Your task is to print each record exactly as it reads.

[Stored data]
##########
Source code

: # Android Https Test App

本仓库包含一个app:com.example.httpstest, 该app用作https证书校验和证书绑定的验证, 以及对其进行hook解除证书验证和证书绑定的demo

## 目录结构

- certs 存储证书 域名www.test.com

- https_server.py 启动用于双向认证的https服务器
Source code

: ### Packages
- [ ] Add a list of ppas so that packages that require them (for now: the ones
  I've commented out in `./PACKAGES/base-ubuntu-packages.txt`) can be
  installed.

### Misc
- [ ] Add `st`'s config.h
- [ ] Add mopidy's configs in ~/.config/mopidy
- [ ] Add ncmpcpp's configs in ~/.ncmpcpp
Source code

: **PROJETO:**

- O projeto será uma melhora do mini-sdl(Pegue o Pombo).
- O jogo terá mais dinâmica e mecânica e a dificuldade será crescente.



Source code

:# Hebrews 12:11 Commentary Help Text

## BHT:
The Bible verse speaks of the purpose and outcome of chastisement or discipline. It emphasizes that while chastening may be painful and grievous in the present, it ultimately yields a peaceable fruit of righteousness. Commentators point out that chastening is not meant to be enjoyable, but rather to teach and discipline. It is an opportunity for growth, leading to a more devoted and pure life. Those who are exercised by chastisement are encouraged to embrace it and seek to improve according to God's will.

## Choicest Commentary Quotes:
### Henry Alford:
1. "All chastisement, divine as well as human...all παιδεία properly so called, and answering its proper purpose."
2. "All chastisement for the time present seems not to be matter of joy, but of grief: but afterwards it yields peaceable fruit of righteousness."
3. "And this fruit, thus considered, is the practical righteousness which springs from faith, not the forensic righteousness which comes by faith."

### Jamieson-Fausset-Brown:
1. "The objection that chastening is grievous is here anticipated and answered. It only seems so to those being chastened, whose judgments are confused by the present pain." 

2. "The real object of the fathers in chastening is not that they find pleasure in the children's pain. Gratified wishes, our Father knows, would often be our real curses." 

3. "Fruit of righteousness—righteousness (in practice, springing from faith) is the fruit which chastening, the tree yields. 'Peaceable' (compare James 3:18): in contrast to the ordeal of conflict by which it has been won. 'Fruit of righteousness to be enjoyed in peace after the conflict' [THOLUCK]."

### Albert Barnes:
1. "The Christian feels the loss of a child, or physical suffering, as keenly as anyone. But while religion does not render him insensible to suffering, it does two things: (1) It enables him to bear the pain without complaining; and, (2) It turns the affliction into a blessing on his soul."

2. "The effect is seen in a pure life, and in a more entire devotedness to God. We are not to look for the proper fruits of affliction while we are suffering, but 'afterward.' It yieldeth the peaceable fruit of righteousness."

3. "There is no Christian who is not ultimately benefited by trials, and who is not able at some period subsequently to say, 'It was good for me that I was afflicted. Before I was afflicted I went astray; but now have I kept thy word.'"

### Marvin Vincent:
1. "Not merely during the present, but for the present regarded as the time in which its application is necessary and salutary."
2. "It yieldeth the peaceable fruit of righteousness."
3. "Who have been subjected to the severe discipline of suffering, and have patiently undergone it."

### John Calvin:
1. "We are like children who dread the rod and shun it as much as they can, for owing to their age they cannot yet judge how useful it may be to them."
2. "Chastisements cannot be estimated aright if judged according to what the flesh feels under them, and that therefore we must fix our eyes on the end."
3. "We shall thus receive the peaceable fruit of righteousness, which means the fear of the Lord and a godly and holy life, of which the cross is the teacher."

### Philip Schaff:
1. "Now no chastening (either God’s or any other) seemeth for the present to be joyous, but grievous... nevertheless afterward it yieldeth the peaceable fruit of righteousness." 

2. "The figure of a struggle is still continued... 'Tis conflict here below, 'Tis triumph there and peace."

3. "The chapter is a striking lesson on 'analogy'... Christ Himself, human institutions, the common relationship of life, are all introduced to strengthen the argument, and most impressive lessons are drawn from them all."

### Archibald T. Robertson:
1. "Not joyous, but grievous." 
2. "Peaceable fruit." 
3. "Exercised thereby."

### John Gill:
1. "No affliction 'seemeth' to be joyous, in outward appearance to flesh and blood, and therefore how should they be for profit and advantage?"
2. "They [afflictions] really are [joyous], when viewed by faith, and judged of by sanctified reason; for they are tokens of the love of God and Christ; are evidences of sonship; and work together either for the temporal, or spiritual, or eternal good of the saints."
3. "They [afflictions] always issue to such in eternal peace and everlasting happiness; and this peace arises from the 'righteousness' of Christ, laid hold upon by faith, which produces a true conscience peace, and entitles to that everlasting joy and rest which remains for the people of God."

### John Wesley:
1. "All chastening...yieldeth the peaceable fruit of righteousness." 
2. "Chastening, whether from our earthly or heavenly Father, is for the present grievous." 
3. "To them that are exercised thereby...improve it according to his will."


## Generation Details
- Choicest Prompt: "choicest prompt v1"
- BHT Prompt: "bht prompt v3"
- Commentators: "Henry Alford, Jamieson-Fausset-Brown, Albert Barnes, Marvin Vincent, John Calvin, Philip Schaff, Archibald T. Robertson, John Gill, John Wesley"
##########
(Task solution):
Source code

: # Android Https Test App

本仓库包含一个app:com.example.httpstest, 该app用作https证书校验和证书绑定的验证, 以及对其进行hook解除证书验证和证书绑定的demo

## 目录结构

- certs 存储证书 域名www.test.com

- https_server.py 启动用于双向认证的https服务器
Source code

: ### Packages
- [ ] Add a list of ppas so that packages that require them (for now: the ones
  I've commented out in `./PACKAGES/base-ubuntu-packages.txt`) can be
  installed.

### Misc
- [ ] Add `st`'s config.h
- [ ] Add mopidy's configs in ~/.config/mopidy
- [ ] Add ncmpcpp's configs in ~/.ncmpcpp
Source code

: **PROJETO:**

- O projeto será uma melhora do mini-sdl(Pegue o Pombo).
- O jogo terá mais dinâmica e mecânica e a dificuldade será crescente.



Source code

:# Hebrews 12:11 Commentary Help Text

## BHT:
The Bible verse speaks of the purpose and outcome of chastisement or discipline. It emphasizes that while chastening may be painful and grievous in the present, it ultimately yields a peaceable fruit of righteousness. Commentators point out that chastening is not meant to be enjoyable, but rather to teach and discipline. It is an opportunity for growth, leading to a more devoted and pure life. Those who are exercised by chastisement are encouraged to embrace it and seek to improve according to God's will.

## Choicest Commentary Quotes:
### Henry Alford:
1. "All chastisement, divine as well as human...all παιδεία properly so called, and answering its proper purpose."
2. "All chastisement for the time present seems not to be matter of joy, but of grief: but afterwards it yields peaceable fruit of righteousness."
3. "And this fruit, thus considered, is the practical righteousness which springs from faith, not the forensic righteousness which comes by faith."

### Jamieson-Fausset-Brown:
1. "The objection that chastening is grievous is here anticipated and answered. It only seems so to those being chastened, whose judgments are confused by the present pain." 

2. "The real object of the fathers in chastening is not that they find pleasure in the children's pain. Gratified wishes, our Father knows, would often be our real curses." 

3. "Fruit of righteousness—righteousness (in practice, springing from faith) is the fruit which chastening, the tree yields. 'Peaceable' (compare James 3:18): in contrast to the ordeal of conflict by which it has been won. 'Fruit of righteousness to be enjoyed in peace after the conflict' [THOLUCK]."

### Albert Barnes:
1. "The Christian feels the loss of a child, or physical suffering, as keenly as anyone. But while religion does not render him insensible to suffering, it does two things: (1) It enables him to bear the pain without complaining; and, (2) It turns the affliction into a blessing on his soul."

2. "The effect is seen in a pure life, and in a more entire devotedness to God. We are not to look for the proper fruits of affliction while we are suffering, but 'afterward.' It yieldeth the peaceable fruit of righteousness."

3. "There is no Christian who is not ultimately benefited by trials, and who is not able at some period subsequently to say, 'It was good for me that I was afflicted. Before I was afflicted I went astray; but now have I kept thy word.'"

### Marvin Vincent:
1. "Not merely during the present, but for the present regarded as the time in which its application is necessary and salutary."
2. "It yieldeth the peaceable fruit of righteousness."
3. "Who have been subjected to the severe discipline of suffering, and have patiently undergone it."

### John Calvin:
1. "We are like children who dread the rod and shun it as much as they can, for owing to their age they cannot yet judge how useful it may be to them."
2. "Chastisements cannot be estimated aright if judged according to what the flesh feels under them, and that therefore we must fix our eyes on the end."
3. "We shall thus receive the peaceable fruit of righteousness, which means the fear of the Lord and a godly and holy life, of which the cross is the teacher."

### Philip Schaff:
1. "Now no chastening (either God’s or any other) seemeth for the present to be joyous, but grievous... nevertheless afterward it yieldeth the peaceable fruit of righteousness." 

2. "The figure of a struggle is still continued... 'Tis conflict here below, 'Tis triumph there and peace."

3. "The chapter is a striking lesson on 'analogy'... Christ Himself, human institutions, the common relationship of life, are all introduced to strengthen the argument, and most impressive lessons are drawn from them all."

### Archibald T. Robertson:
1. "Not joyous, but grievous." 
2. "Peaceable fruit." 
3. "Exercised thereby."

### John Gill:
1. "No affliction 'seemeth' to be joyous, in outward appearance to flesh and blood, and therefore how should they be for profit and advantage?"
2. "They [afflictions] really are [joyous], when viewed by faith, and judged of by sanctified reason; for they are tokens of the love of God and Christ; are evidences of sonship; and work together either for the temporal, or spiritual, or eternal good of the saints."
3. "They [afflictions] always issue to such in eternal peace and everlasting happiness; and this peace arises from the 'righteousness' of Christ, laid hold upon by faith, which produces a true conscience peace, and entitles to that everlasting joy and rest which remains for the people of God."

### John Wesley:
1. "All chastening...yieldeth the peaceable fruit of righteousness." 
2. "Chastening, whether from our earthly or heavenly Father, is for the present grievous." 
3. "To them that are exercised thereby...improve it according to his will."


## Generation Details
- Choicest Prompt: "choicest prompt v1"
- BHT Prompt: "bht prompt v3"
- Commentators: "Henry Alford, Jamieson-Fausset-Brown, Albert Barnes, Marvin Vincent, John Calvin, Philip Schaff, Archibald T. Robertson, John Gill, John Wesley"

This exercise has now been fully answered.